▶ _TRY IT_: When you repeat the records, keep every word exact and drop each picture.

▶ _INFORMATION_:
+-------+

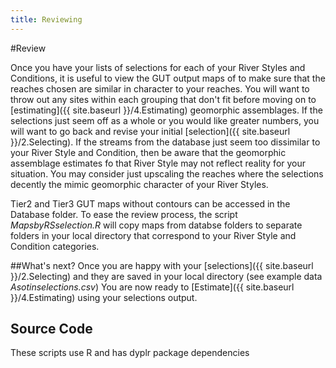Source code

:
 ```yaml
---
title: Reviewing
---
```


#Review

Once you have your lists of selections for each of your River Styles and Conditions, it is useful to view the GUT output maps of to make sure that the reaches chosen are similar in character to your reaches. You will want to throw out any sites within each grouping that don't fit before moving on to [estimating]({{ site.baseurl }}/4.Estimating) geomorphic assemblages. If the selections just seem off as a whole or you would like greater numbers, you will want to go back and revise your initial [selection]({{ site.baseurl }}/2.Selecting). If the streams from the database just seem too dissimilar to your River Style and Condition, then be aware that the geomorphic assemblage estimates fo that River Style may not reflect reality for your situation. You may consider just upscaling the reaches where the selections decently the mimic geomorphic character of your River Styles.

Tier2 and Tier3 GUT maps without contours can be accessed in the Database folder. To ease the review process, the script  *MapsbyRSselection.R* will copy maps from databse folders to separate folders in your local directory that correspond to your River Style and Condition categories.

##What's next?
Once you are happy with your [selections]({{ site.baseurl }}/2.Selecting)  and they are saved in your local directory (see example data *Asotinselections.csv*) You are now ready to [Estimate]({{ site.baseurl }}/4.Estimating) using your selections output.


## Source Code

These scripts use R and has dyplr package dependencies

+-------+

▶ _RESPONSE TO THIS EXERCISE_:
Source code

:
 ```yaml
---
title: Reviewing
---
```


#Review

Once you have your lists of selections for each of your River Styles and Conditions, it is useful to view the GUT output maps of to make sure that the reaches chosen are similar in character to your reaches. You will want to throw out any sites within each grouping that don't fit before moving on to [estimating]({{ site.baseurl }}/4.Estimating) geomorphic assemblages. If the selections just seem off as a whole or you would like greater numbers, you will want to go back and revise your initial [selection]({{ site.baseurl }}/2.Selecting). If the streams from the database just seem too dissimilar to your River Style and Condition, then be aware that the geomorphic assemblage estimates fo that River Style may not reflect reality for your situation. You may consider just upscaling the reaches where the selections decently the mimic geomorphic character of your River Styles.

Tier2 and Tier3 GUT maps without contours can be accessed in the Database folder. To ease the review process, the script  *MapsbyRSselection.R* will copy maps from databse folders to separate folders in your local directory that correspond to your River Style and Condition categories.

##What's next?
Once you are happy with your [selections]({{ site.baseurl }}/2.Selecting)  and they are saved in your local directory (see example data *Asotinselections.csv*) You are now ready to [Estimate]({{ site.baseurl }}/4.Estimating) using your selections output.


## Source Code

These scripts use R and has dyplr package dependencies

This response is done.